Exercise: Repeat every entry word for word, but leave the images out of your copy.
········
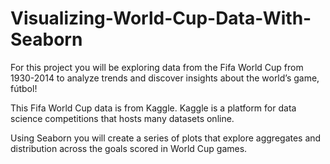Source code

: # Visualizing-World-Cup-Data-With-Seaborn

For this project you will be exploring data from the Fifa World Cup from 1930-2014 to analyze trends and discover insights about the world’s game, fútbol!

This Fifa World Cup data is from Kaggle. Kaggle is a platform for data science competitions that hosts many datasets online.

Using Seaborn you will create a series of plots that explore aggregates and distribution across the goals scored in World Cup games.
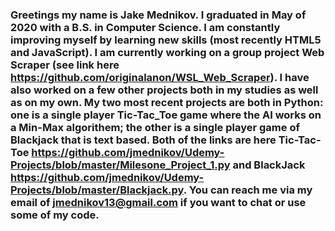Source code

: 
### Greetings my name is Jake Mednikov. I graduated in May of 2020 with a B.S. in Computer Science. I am constantly improving myself by learning new skills (most recently HTML5 and JavaScript). I am currently working on a group project Web Scraper (see link here https://github.com/originalanon/WSL_Web_Scraper). I have also worked on a few other projects both in my studies as well as on my own. My two most recent projects are both in Python: one is a single player Tic-Tac_Toe game where the AI works on a Min-Max algorithem; the other is a single player game of Blackjack that is text based. Both of the links are here Tic-Tac-Toe https://github.com/jmednikov/Udemy-Projects/blob/master/Milesone_Project_1.py and BlackJack https://github.com/jmednikov/Udemy-Projects/blob/master/Blackjack.py. You can reach me via my email of jmednikov13@gmail.com if you want to chat or use some of my code.
<!--
**jmednikov/jmednikov** is a ✨ _special_ ✨ repository because its `README.md` (this file) appears on your GitHub profile.



-->
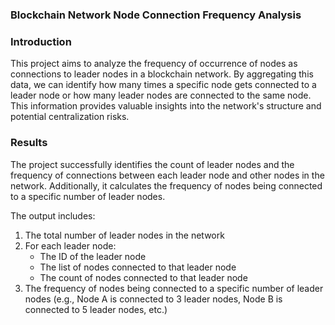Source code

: 

### Blockchain Network Node Connection Frequency Analysis

### Introduction

This project aims to analyze the frequency of occurrence of nodes as connections to leader nodes in a blockchain network. By aggregating this data, we can identify how many times a specific node gets connected to a leader node or how many leader nodes are connected to the same node. This information provides valuable insights into the network's structure and potential centralization risks.


### Results

The project successfully identifies the count of leader nodes and the frequency of connections between each leader node and other nodes in the network. Additionally, it calculates the frequency of nodes being connected to a specific number of leader nodes.

The output includes:
1. The total number of leader nodes in the network
2. For each leader node:
   - The ID of the leader node
   - The list of nodes connected to that leader node
   - The count of nodes connected to that leader node
3. The frequency of nodes being connected to a specific number of leader nodes (e.g., Node A is connected to 3 leader nodes, Node B is connected to 5 leader nodes, etc.)

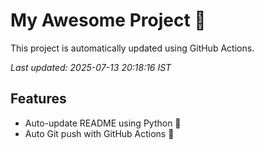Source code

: # My Awesome Project 🚀

This project is automatically updated using GitHub Actions.

_Last updated: 2025-07-13 20:18:16 IST_

## Features
- Auto-update README using Python 🐍
- Auto Git push with GitHub Actions 🤖
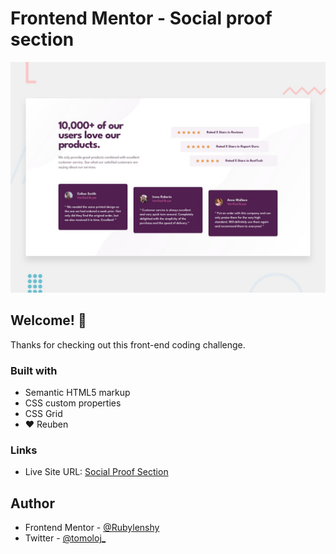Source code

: # Frontend Mentor - Social proof section

![Design preview for the Social proof section coding challenge](assets/design/desktop-preview.jpg)

## Welcome! 👋

Thanks for checking out this front-end coding challenge.

### Built with

- Semantic HTML5 markup
- CSS custom properties
- CSS Grid
- ❤️ Reuben

### Links

- Live Site URL: [Social Proof Section](https://rubylenshy.github.io/social-proof-section/)

## Author

- Frontend Mentor - [@Rubylenshy](https://www.frontendmentor.io/profile/Rubylenshy)
- Twitter - [@tomoloj_](https://www.twitter.com/tomoloj_)
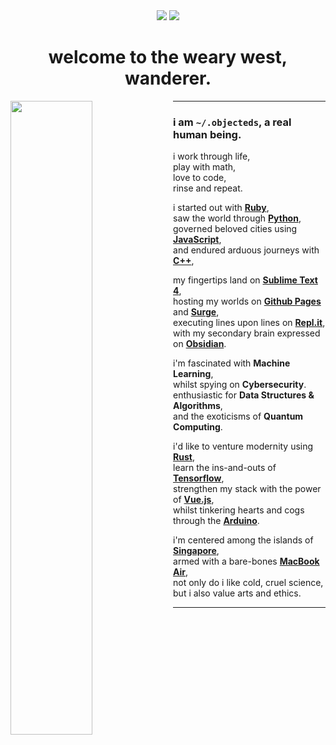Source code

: <div align="center">
    <a href="#"><img src="https://img.shields.io/badge/pronouns-he/they/she-286983"></a>
    <a href="#"><img src="https://img.shields.io/badge/how-shall%20we%20comfort%20ourselves%3F-56949f"></a>
    <h1>welcome to the weary west, wanderer.</h1>
</div>

<img src="https://external-content.duckduckgo.com/iu/?u=https%3A%2F%2Fi.pinimg.com%2Foriginals%2F44%2F35%2F7d%2F44357d73e45b050fe351e56b55927844.gif&f=1&nofb=1" width="51%" align="left">

<hr>

### i am `~/.objecteds`, a real human being.

i work through life, <br>
play with math, <br>
love to code, <br>
rinse and repeat. <br>

i started out with [**Ruby**](https://www.ruby-lang.org/en/), <br>
saw the world through [**Python**](https://www.python.org/), <br>
governed beloved cities using [**JavaScript**](https://developer.mozilla.org/en-US/docs/Web/javascript), <br>
and endured arduous journeys with [**C++**](https://www.cplusplus.com/), <br>

my fingertips land on [**Sublime Text 4**](https://www.sublimetext.com/), <br>
hosting my worlds on [**Github Pages**](https://pages.github.com/) and [**Surge**](https://surge.sh/), <br>
executing lines upon lines on [**Repl.it**](https://www.replit.com/), <br>
with my secondary brain expressed on [**Obsidian**](https://www.obsidian.md/). <br>

i'm fascinated with **Machine Learning**, <br>
whilst spying on **Cybersecurity**. <br>
enthusiastic for **Data Structures & Algorithms**, <br>
and the exoticisms of **Quantum Computing**.

i'd like to venture modernity using [**Rust**](https://www.rust-lang.org/), <br>
learn the ins-and-outs of [**Tensorflow**](https://www.tensorflow.org/), <br>
strengthen my stack with the power of [**Vue.js**](https://www.vuejs.org/), <br>
whilst tinkering hearts and cogs through the [**Arduino**](https://www.arduino.cc/).

i'm centered among the islands of [**Singapore**](https://en.wikipedia.org/wiki/Singapore), <br>
armed with a bare-bones [**MacBook Air**](https://support.apple.com/kb/SP813?locale=en_US), <br>
not only do i like cold, cruel science, <br>
but i also value arts and ethics. <br>

<hr>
········
Answer to this exercise:
Source code

: # Visualizing-World-Cup-Data-With-Seaborn

For this project you will be exploring data from the Fifa World Cup from 1930-2014 to analyze trends and discover insights about the world’s game, fútbol!

This Fifa World Cup data is from Kaggle. Kaggle is a platform for data science competitions that hosts many datasets online.

Using Seaborn you will create a series of plots that explore aggregates and distribution across the goals scored in World Cup games.
Source code

: 
### Greetings my name is Jake Mednikov. I graduated in May of 2020 with a B.S. in Computer Science. I am constantly improving myself by learning new skills (most recently HTML5 and JavaScript). I am currently working on a group project Web Scraper (see link here https://github.com/originalanon/WSL_Web_Scraper). I have also worked on a few other projects both in my studies as well as on my own. My two most recent projects are both in Python: one is a single player Tic-Tac_Toe game where the AI works on a Min-Max algorithem; the other is a single player game of Blackjack that is text based. Both of the links are here Tic-Tac-Toe https://github.com/jmednikov/Udemy-Projects/blob/master/Milesone_Project_1.py and BlackJack https://github.com/jmednikov/Udemy-Projects/blob/master/Blackjack.py. You can reach me via my email of jmednikov13@gmail.com if you want to chat or use some of my code.
<!--
**jmednikov/jmednikov** is a ✨ _special_ ✨ repository because its `README.md` (this file) appears on your GitHub profile.



-->
Source code

: 

### Blockchain Network Node Connection Frequency Analysis

### Introduction

This project aims to analyze the frequency of occurrence of nodes as connections to leader nodes in a blockchain network. By aggregating this data, we can identify how many times a specific node gets connected to a leader node or how many leader nodes are connected to the same node. This information provides valuable insights into the network's structure and potential centralization risks.


### Results

The project successfully identifies the count of leader nodes and the frequency of connections between each leader node and other nodes in the network. Additionally, it calculates the frequency of nodes being connected to a specific number of leader nodes.

The output includes:
1. The total number of leader nodes in the network
2. For each leader node:
   - The ID of the leader node
   - The list of nodes connected to that leader node
   - The count of nodes connected to that leader node
3. The frequency of nodes being connected to a specific number of leader nodes (e.g., Node A is connected to 3 leader nodes, Node B is connected to 5 leader nodes, etc.)

Source code

: # My Awesome Project 🚀

This project is automatically updated using GitHub Actions.

_Last updated: 2025-07-13 20:18:16 IST_

## Features
- Auto-update README using Python 🐍
- Auto Git push with GitHub Actions 🤖
Source code

: # Frontend Mentor - Social proof section

![Design preview for the Social proof section coding challenge](assets/design/desktop-preview.jpg)

## Welcome! 👋

Thanks for checking out this front-end coding challenge.

### Built with

- Semantic HTML5 markup
- CSS custom properties
- CSS Grid
- ❤️ Reuben

### Links

- Live Site URL: [Social Proof Section](https://rubylenshy.github.io/social-proof-section/)

## Author

- Frontend Mentor - [@Rubylenshy](https://www.frontendmentor.io/profile/Rubylenshy)
- Twitter - [@tomoloj_](https://www.twitter.com/tomoloj_)
Source code

: <div align="center">
    <a href="#"><img src="https://img.shields.io/badge/pronouns-he/they/she-286983"></a>
    <a href="#"><img src="https://img.shields.io/badge/how-shall%20we%20comfort%20ourselves%3F-56949f"></a>
    <h1>welcome to the weary west, wanderer.</h1>
</div>

<img src="https://external-content.duckduckgo.com/iu/?u=https%3A%2F%2Fi.pinimg.com%2Foriginals%2F44%2F35%2F7d%2F44357d73e45b050fe351e56b55927844.gif&f=1&nofb=1" width="51%" align="left">

<hr>

### i am `~/.objecteds`, a real human being.

i work through life, <br>
play with math, <br>
love to code, <br>
rinse and repeat. <br>

i started out with [**Ruby**](https://www.ruby-lang.org/en/), <br>
saw the world through [**Python**](https://www.python.org/), <br>
governed beloved cities using [**JavaScript**](https://developer.mozilla.org/en-US/docs/Web/javascript), <br>
and endured arduous journeys with [**C++**](https://www.cplusplus.com/), <br>

my fingertips land on [**Sublime Text 4**](https://www.sublimetext.com/), <br>
hosting my worlds on [**Github Pages**](https://pages.github.com/) and [**Surge**](https://surge.sh/), <br>
executing lines upon lines on [**Repl.it**](https://www.replit.com/), <br>
with my secondary brain expressed on [**Obsidian**](https://www.obsidian.md/). <br>

i'm fascinated with **Machine Learning**, <br>
whilst spying on **Cybersecurity**. <br>
enthusiastic for **Data Structures & Algorithms**, <br>
and the exoticisms of **Quantum Computing**.

i'd like to venture modernity using [**Rust**](https://www.rust-lang.org/), <br>
learn the ins-and-outs of [**Tensorflow**](https://www.tensorflow.org/), <br>
strengthen my stack with the power of [**Vue.js**](https://www.vuejs.org/), <br>
whilst tinkering hearts and cogs through the [**Arduino**](https://www.arduino.cc/).

i'm centered among the islands of [**Singapore**](https://en.wikipedia.org/wiki/Singapore), <br>
armed with a bare-bones [**MacBook Air**](https://support.apple.com/kb/SP813?locale=en_US), <br>
not only do i like cold, cruel science, <br>
but i also value arts and ethics. <br>

<hr>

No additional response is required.